PROVIDED RECORDS.
***
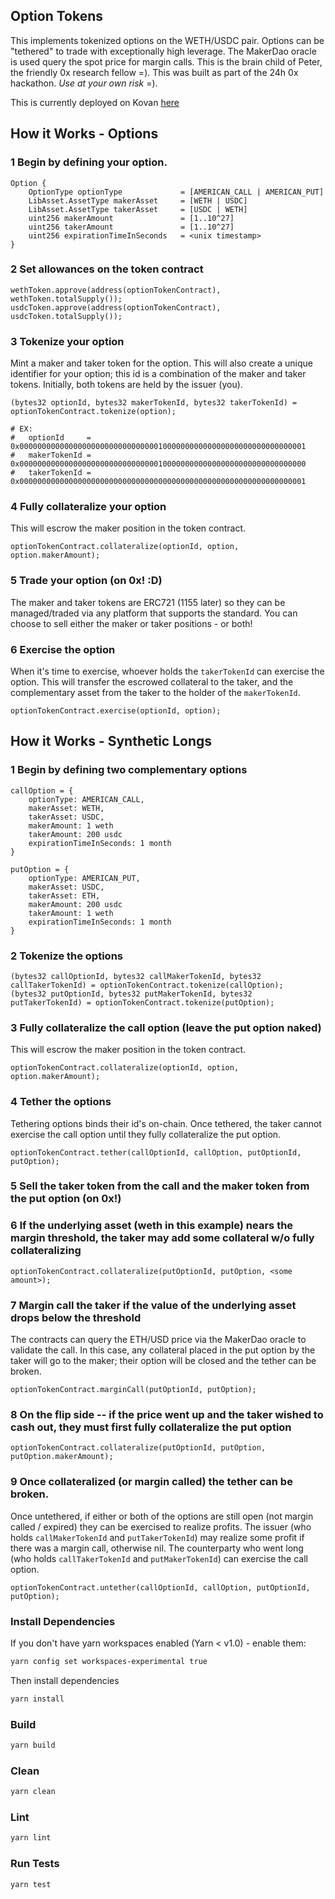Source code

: ## Option Tokens

This implements tokenized options on the WETH/USDC pair. Options can be "tethered" to trade with exceptionally high leverage. The MakerDao oracle is used query the spot price for margin calls. This is the brain child of Peter, the friendly 0x research fellow =). This was built as part of the 24h 0x hackathon. _Use at your own risk_ =).

This is currently deployed on Kovan [here](https://kovan.etherscan.io/address/0x19de5368634758eb8dfb44c5615183bb7dd7c738)

## How it Works - Options

### 1 Begin by defining your option.
```
Option {
    OptionType optionType             = [AMERICAN_CALL | AMERICAN_PUT]
    LibAsset.AssetType makerAsset     = [WETH | USDC]
    LibAsset.AssetType takerAsset     = [USDC | WETH]
    uint256 makerAmount               = [1..10^27]
    uint256 takerAmount               = [1..10^27]
    uint256 expirationTimeInSeconds   = <unix timestamp>
}
```

### 2 Set allowances on the token contract

```
wethToken.approve(address(optionTokenContract), wethToken.totalSupply());
usdcToken.approve(address(optionTokenContract), usdcToken.totalSupply());
```

### 3 Tokenize your option

Mint a maker and taker token for the option. This will also create a unique identifier for your option; this id is a combination of the maker and taker tokens. Initially, both tokens are held by the issuer (you).

```
(bytes32 optionId, bytes32 makerTokenId, bytes32 takerTokenId) = optionTokenContract.tokenize(option);

# EX:
#   optionId     = 0x0000000000000000000000000000000100000000000000000000000000000001
#   makerTokenId = 0x0000000000000000000000000000000100000000000000000000000000000000
#   takerTokenId = 0x0000000000000000000000000000000000000000000000000000000000000001
```

### 4 Fully collateralize your option

This will escrow the maker position in the token contract.

```
optionTokenContract.collateralize(optionId, option, option.makerAmount);
```

### 5 Trade your option (on 0x! :D)

The maker and taker tokens are ERC721 (1155 later) so they can be managed/traded via any platform that supports the standard.
You can choose to sell either the maker or taker positions - or both!

### 6 Exercise the option
When it's time to exercise, whoever holds the `takerTokenId` can exercise the option. This will transfer the escrowed collateral to the taker, and the complementary asset from the taker to the holder of the `makerTokenId`.

```
optionTokenContract.exercise(optionId, option);
```

## How it Works - Synthetic Longs

### 1 Begin by defining two complementary options

```
callOption = {
    optionType: AMERICAN_CALL,
    makerAsset: WETH,
    takerAsset: USDC,
    makerAmount: 1 weth
    takerAmount: 200 usdc
    expirationTimeInSeconds: 1 month
}

putOption = {
    optionType: AMERICAN_PUT,
    makerAsset: USDC,
    takerAsset: ETH,
    makerAmount: 200 usdc
    takerAmount: 1 weth
    expirationTimeInSeconds: 1 month
}
```

### 2 Tokenize the options

```
(bytes32 callOptionId, bytes32 callMakerTokenId, bytes32 callTakerTokenId) = optionTokenContract.tokenize(callOption);
(bytes32 putOptionId, bytes32 putMakerTokenId, bytes32 putTakerTokenId) = optionTokenContract.tokenize(putOption);
```

### 3 Fully collateralize the call option (leave the put option naked)

This will escrow the maker position in the token contract.

```
optionTokenContract.collateralize(optionId, option, option.makerAmount);
```

### 4 Tether the options

Tethering options binds their id's on-chain. Once tethered, the taker cannot exercise the call option until they fully collateralize the put option. 

```
optionTokenContract.tether(callOptionId, callOption, putOptionId, putOption);
```

### 5 Sell the taker token from the call and the maker token from the put option (on 0x!)

### 6 If the underlying asset (weth in this example) nears the margin threshold, the taker may add some collateral w/o fully collateralizing

```
optionTokenContract.collateralize(putOptionId, putOption, <some amount>);
```

### 7 Margin call the taker if the value of the underlying asset drops below the threshold

The contracts can query the ETH/USD price via the MakerDao oracle to validate the call. In this case, any collateral placed in the put option by the taker will go to the maker; their option will be closed and  the tether can be broken.

```
optionTokenContract.marginCall(putOptionId, putOption);
```

### 8 On the flip side -- if the price went up and the taker wished to cash out, they must first fully collateralize the put option

```
optionTokenContract.collateralize(putOptionId, putOption, putOption.makerAmount);
```

### 9 Once collateralized (or margin called) the tether can be broken.

Once untethered, if either or both of the options are still open (not margin called / expired) they can be exercised to realize profits. The issuer (who holds `callMakerTokenId` and `putTakerTokenId`) may realize some profit if there was a margin call, otherwise nil. The counterparty who went long (who holds `callTakerTokenId` and `putMakerTokenId`) can exercise the call option. 

```
optionTokenContract.untether(callOptionId, callOption, putOptionId, putOption);
```


### Install Dependencies

If you don't have yarn workspaces enabled (Yarn < v1.0) - enable them:

```bash
yarn config set workspaces-experimental true
```

Then install dependencies

```bash
yarn install
```

### Build

```bash
yarn build
```

### Clean

```bash
yarn clean
```

### Lint

```bash
yarn lint
```

### Run Tests

```bash
yarn test
```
***
Among the records above, find each line holding "putOptionId" and list it.

(bytes32 putOptionId, bytes32 putMakerTokenId, bytes32 putTakerTokenId) = optionTokenContract.tokenize(putOption);
optionTokenContract.tether(callOptionId, callOption, putOptionId, putOption);
optionTokenContract.collateralize(putOptionId, putOption, <some amount>);
optionTokenContract.marginCall(putOptionId, putOption);
optionTokenContract.collateralize(putOptionId, putOption, putOption.makerAmount);
optionTokenContract.untether(callOptionId, callOption, putOptionId, putOption);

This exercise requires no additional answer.